Return only that part of the material below which starts with the line containing "- [x] Beta (regression/annualized)" and goes on through the line containing "# Hyper-parameter tuning", restated exactly.

Segment Open

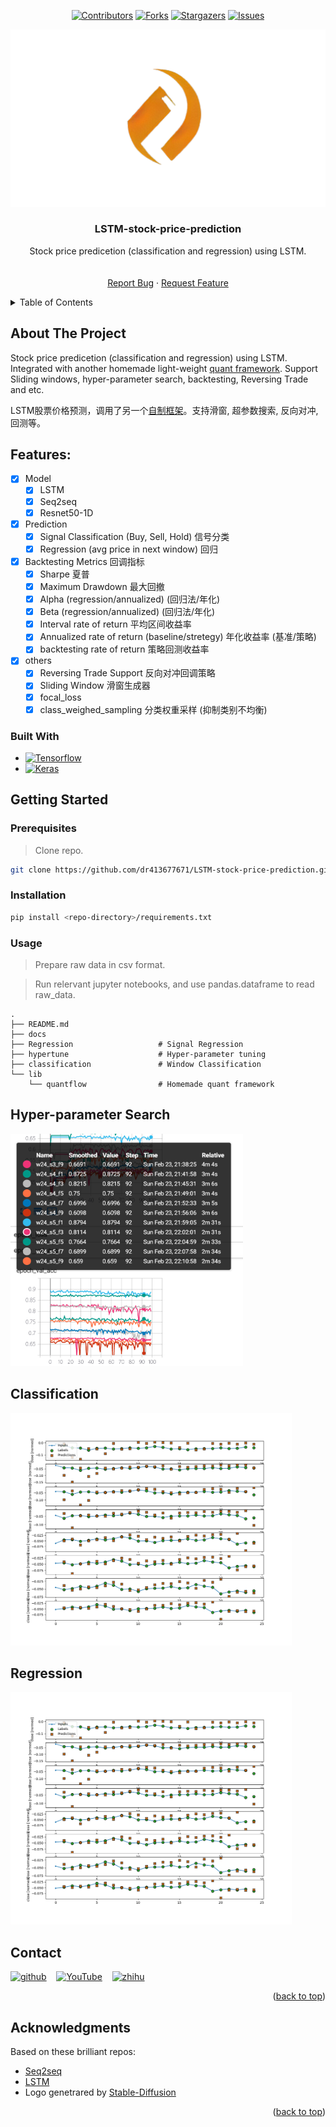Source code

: 
<a name="readme-top"></a>

<div align="center">

[![Contributors][contributors-shield]][contributors-url]
[![Forks][forks-shield]][forks-url]
[![Stargazers][stars-shield]][stars-url]
[![Issues][issues-shield]][issues-url]

</div>

<div align="center">
  <a href="https://github.com/dr413677671/LSTM-stock-price-prediction">
    <img src="docs/logo.png" alt="Logo" >
  </a>
  <h3 align="center">LSTM-stock-price-prediction</h3>
  <p align="center">
    Stock price predicetion (classification and regression) using LSTM.
    <br />
    <!-- <a href="https://github.com/dr413677671/LSTM-stock-price-prediction/README.md"><strong>Play it »</strong></a> -->
    <br />
    <br />
    <!-- <a href="https://github.com/dr413677671/LSTM-stock-price-prediction/README.md">Explore the docs</a>
    · -->
    <a href="https://github.com/dr413677671/LSTM-stock-price-prediction/issues">Report Bug</a>
    ·
    <a href="https://github.com/dr413677671/LSTM-stock-price-prediction/issues">Request Feature</a>
  </p>
</div>



<!-- TABLE OF CONTENTS -->
<details>
  <summary>Table of Contents</summary>
  <ol>
    <li>
      <a href="#about-the-project">About The Project</a>
      <!-- <ul>
        <li><a href="#built-with">Built With</a></li>
      </ul> -->
    </li>
    <li>
      <a href="#getting-started">Getting Started</a>
        <ul>
        <li><a href="#Prerequisites">Prerequisites</a></li>
        <li><a href="#Installation">Installation</a></li>
        <li><a href="#Usage">Usage</a></li>
      </ul>
    </li>
    <li><a href="#hyper-parameter-search">Hyper-parameter Search</a></li>
    <li><a href="#classification">Classification</a></li>
    <li><a href="#regression">Regression</a></li>
    <li><a href="#acknowledgments">Acknowledgments</a></li>
  </ol>
</details>



<!-- ABOUT THE PROJECT -->

<!-- <div align=center>
<img src='./assets/screenshot.JPG'>
</div> -->

## About The Project

Stock price predicetion (classification and regression) using LSTM. Integrated with another homemade light-weight [quant framework](https://github.com/dr413677671/Quantflow-deep-learning-quant-framework). Support Sliding windows, hyper-parameter search, backtesting, Reversing Trade and etc. 

LSTM股票价格预测，调用了另一个[自制框架](https://github.com/dr413677671/Quantflow-deep-learning-quant-framework)。支持滑窗, 超参数搜索, 反向对冲, 回测等。

## Features:
- [x] Model
    - [x] LSTM
    - [x] Seq2seq
    - [x] Resnet50-1D
- [x] Prediction
    - [x] Signal Classification (Buy, Sell, Hold) 信号分类
    - [x] Regression (avg price in next window) 回归
- [x] Backtesting Metrics 回调指标
    - [x] Sharpe 夏普
    - [x] Maximum Drawdown 最大回撤
    - [x] Alpha (regression/annualized) (回归法/年化)
    - [x] Beta (regression/annualized) (回归法/年化)
    - [x] Interval rate of return 平均区间收益率
    - [x] Annualized rate of return (baseline/stretegy) 年化收益率 (基准/策略)
    - [x] backtesting rate of return 策略回测收益率
- [x] others
    - [x] Reversing Trade Support 反向对冲回调策略
    - [x] Sliding Window 滑窗生成器
    - [x] focal_loss
    - [x] class_weighed_sampling 分类权重采样 (抑制类别不均衡)

### Built With

* [![Tensorflow][Tensorflow]][Tensorflow-url]
* [![Keras][Keras]][Keras-url]

## Getting Started


### Prerequisites

> Clone repo.

  ```sh
  git clone https://github.com/dr413677671/LSTM-stock-price-prediction.git
  ```
  
### Installation

  ```sh
  pip install <repo-directory>/requirements.txt
  ```

### Usage

> Prepare raw data in csv format. 

> Run relervant jupyter notebooks, and use pandas.dataframe to read raw_data.

    .
    ├── README.md
    ├── docs 
    ├── Regression                   # Signal Regression 
    ├── hypertune                    # Hyper-parameter tuning
    ├── classification               # Window Classification
    └── lib 
        └── quantflow                # Homemade quant framework 

## Hyper-parameter Search

<div align=left>
<img src='./docs/grid-search.png' width=372 height=372>
</div>

## Classification

<div align=left>
<img src='./docs/result_classification.png' width=450 height=372>
</div>

## Regression

<div align=left>
<img src='./docs/result_classification.png' width=450 height=372>
</div>

## Contact

[<img src='https://cdn.jsdelivr.net/npm/simple-icons@3.0.1/icons/github.svg' alt='github' margin='10px' height='40'>](https://github.com/https://github.com/dr413677671) &nbsp;&nbsp; [<img src='https://cdn.jsdelivr.net/npm/simple-icons@3.0.1/icons/youtube.svg' alt='YouTube' height='40'>](https://www.youtube.com/channel/https://www.youtube.com/@randuan9718/videos) &nbsp;&nbsp; [<img src='https://cdn.jsdelivr.net/npm/simple-icons@3.0.1/icons/zhihu.svg' alt='zhihu' height='40'>](https://www.zhihu.com/people/kumonoue)  

<p align="right">(<a href="#readme-top">back to top</a>)</p>

<!-- ACKNOWLEDGMENTS -->
## Acknowledgments
Based on these brilliant repos:
* [Seq2seq](https://github.com/google/seq2seq)
* [LSTM](https://www.tensorflow.org/api_docs/python/tf/keras/layers/LSTM)
* Logo genetrared by [Stable-Diffusion](https://github.com/CompVis/stable-diffusion)

<p align="right">(<a href="#readme-top">back to top</a>)</p>

<!-- MARKDOWN LINKS & IMAGES -->
<!-- https://www.markdownguide.org/basic-syntax/#reference-style-links -->
[contributors-shield]: https://img.shields.io/github/contributors/dr413677671/LSTM-stock-price-prediction.svg?style=for-the-badge
[contributors-url]: https://github.com/dr413677671/LSTM-stock-price-prediction/graphs/contributors
[forks-shield]: https://img.shields.io/github/forks/dr413677671/LSTM-stock-price-prediction.svg?style=for-the-badge
[forks-url]: https://github.com/dr413677671/LSTM-stock-price-prediction/network/members
[stars-shield]: https://img.shields.io/github/stars/dr413677671/LSTM-stock-price-prediction.svg?style=for-the-badge
[stars-url]: https://github.com/dr413677671/LSTM-stock-price-prediction/stargazers
[issues-shield]: https://img.shields.io/github/issues/dr413677671/LSTM-stock-price-prediction.svg?style=for-the-badge
[issues-url]: https://github.com/dr413677671/LSTM-stock-price-prediction/issues

[python-img]: https://img.shields.io/badge/Python-FFD43B?style=for-the-badge&logo=python&logoColor=blue
[python-url]: https://www.python.org/
[Tensorflow]: https://img.shields.io/badge/TensorFlow-FF6F00?style=for-the-badge&logo=tensorflow&logoColor=white
[Tensorflow-url]: https://github.com/tensorflow/tensorflow
[Keras]: https://img.shields.io/badge/Keras-FF0000?style=for-the-badge&logo=keras&logoColor=white
[Keras-url]: https://github.com/keras-team/keras


<!-- [product-screenshot]: docs/screenshot.JPG -->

Segment Closed

## [Solution to this exercise]
    - [x] Beta (regression/annualized) (回归法/年化)
    - [x] Interval rate of return 平均区间收益率
    - [x] Annualized rate of return (baseline/stretegy) 年化收益率 (基准/策略)
    - [x] backtesting rate of return 策略回测收益率
- [x] others
    - [x] Reversing Trade Support 反向对冲回调策略
    - [x] Sliding Window 滑窗生成器
    - [x] focal_loss
    - [x] class_weighed_sampling 分类权重采样 (抑制类别不均衡)

### Built With

* [![Tensorflow][Tensorflow]][Tensorflow-url]
* [![Keras][Keras]][Keras-url]

## Getting Started


### Prerequisites

> Clone repo.

  ```sh
  git clone https://github.com/dr413677671/LSTM-stock-price-prediction.git
  ```
  
### Installation

  ```sh
  pip install <repo-directory>/requirements.txt
  ```

### Usage

> Prepare raw data in csv format. 

> Run relervant jupyter notebooks, and use pandas.dataframe to read raw_data.

    .
    ├── README.md
    ├── docs 
    ├── Regression                   # Signal Regression 
    ├── hypertune                    # Hyper-parameter tuning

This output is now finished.